What you will do: Using the records below, repeat exactly the lines from the one holding "Now we'll be" through the one holding "# Step-6(DB Initialization)", both ends included, and no others.

Data START

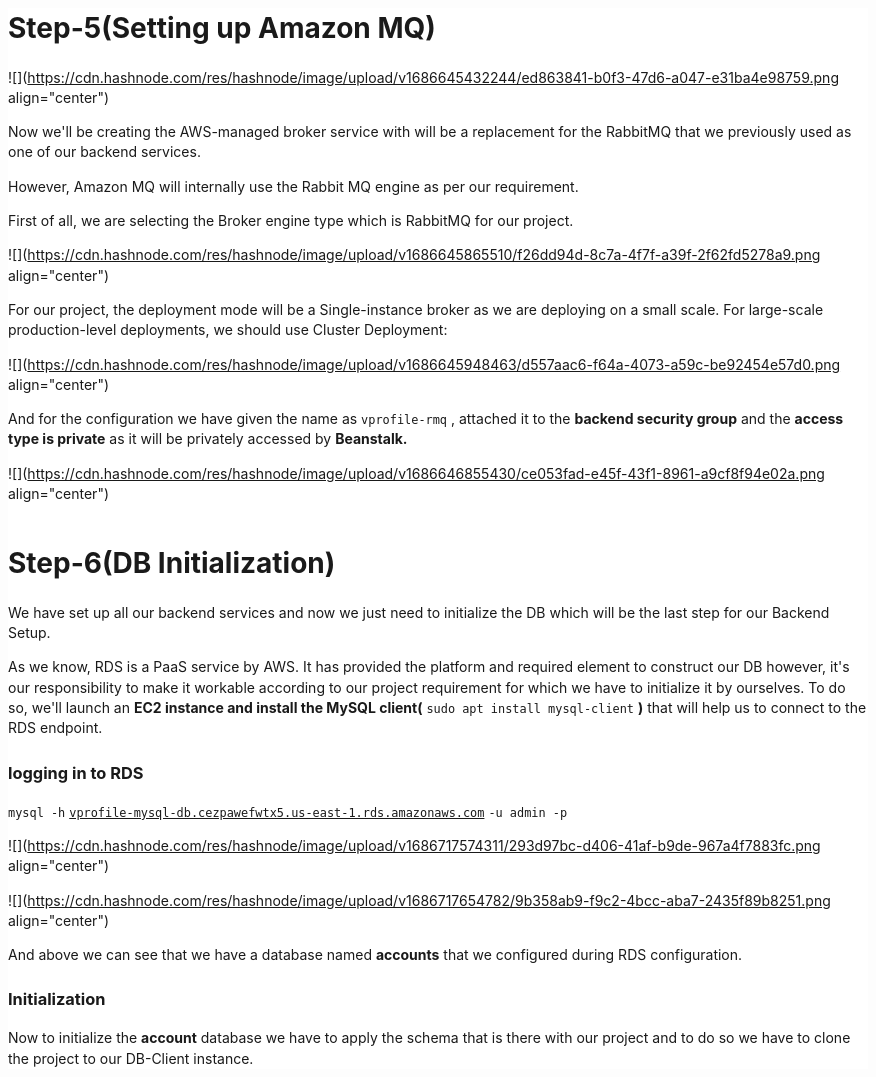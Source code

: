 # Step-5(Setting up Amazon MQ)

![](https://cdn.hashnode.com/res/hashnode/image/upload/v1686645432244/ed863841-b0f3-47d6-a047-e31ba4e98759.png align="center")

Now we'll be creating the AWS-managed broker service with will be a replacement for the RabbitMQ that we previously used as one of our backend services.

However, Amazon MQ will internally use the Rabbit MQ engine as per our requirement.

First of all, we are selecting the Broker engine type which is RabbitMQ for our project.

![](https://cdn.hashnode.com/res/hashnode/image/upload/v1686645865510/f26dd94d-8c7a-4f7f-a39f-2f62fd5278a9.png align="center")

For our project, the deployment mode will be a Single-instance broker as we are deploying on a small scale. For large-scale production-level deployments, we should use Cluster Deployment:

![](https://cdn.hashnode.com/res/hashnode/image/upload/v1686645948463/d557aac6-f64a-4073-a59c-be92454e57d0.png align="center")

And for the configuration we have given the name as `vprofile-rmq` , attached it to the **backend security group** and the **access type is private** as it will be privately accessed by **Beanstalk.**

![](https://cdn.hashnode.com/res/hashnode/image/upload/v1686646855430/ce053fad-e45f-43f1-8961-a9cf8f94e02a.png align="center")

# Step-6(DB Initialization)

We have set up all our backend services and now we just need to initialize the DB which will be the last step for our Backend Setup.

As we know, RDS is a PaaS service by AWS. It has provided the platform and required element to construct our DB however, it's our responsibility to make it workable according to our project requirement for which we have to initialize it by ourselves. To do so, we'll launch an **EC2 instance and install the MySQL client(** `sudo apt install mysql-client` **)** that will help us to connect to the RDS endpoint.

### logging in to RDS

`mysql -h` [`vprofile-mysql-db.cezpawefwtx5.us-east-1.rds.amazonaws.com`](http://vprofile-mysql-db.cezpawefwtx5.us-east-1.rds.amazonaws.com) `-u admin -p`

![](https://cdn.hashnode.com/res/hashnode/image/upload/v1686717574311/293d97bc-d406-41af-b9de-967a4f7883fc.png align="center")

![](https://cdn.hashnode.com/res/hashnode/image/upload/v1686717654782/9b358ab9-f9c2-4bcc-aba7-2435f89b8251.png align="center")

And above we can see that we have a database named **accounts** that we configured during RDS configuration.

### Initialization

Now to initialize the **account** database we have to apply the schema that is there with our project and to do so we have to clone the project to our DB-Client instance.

Data END

Result:
Now we'll be creating the AWS-managed broker service with will be a replacement for the RabbitMQ that we previously used as one of our backend services.

However, Amazon MQ will internally use the Rabbit MQ engine as per our requirement.

First of all, we are selecting the Broker engine type which is RabbitMQ for our project.

![](https://cdn.hashnode.com/res/hashnode/image/upload/v1686645865510/f26dd94d-8c7a-4f7f-a39f-2f62fd5278a9.png align="center")

For our project, the deployment mode will be a Single-instance broker as we are deploying on a small scale. For large-scale production-level deployments, we should use Cluster Deployment:

![](https://cdn.hashnode.com/res/hashnode/image/upload/v1686645948463/d557aac6-f64a-4073-a59c-be92454e57d0.png align="center")

And for the configuration we have given the name as `vprofile-rmq` , attached it to the **backend security group** and the **access type is private** as it will be privately accessed by **Beanstalk.**

![](https://cdn.hashnode.com/res/hashnode/image/upload/v1686646855430/ce053fad-e45f-43f1-8961-a9cf8f94e02a.png align="center")

# Step-6(DB Initialization)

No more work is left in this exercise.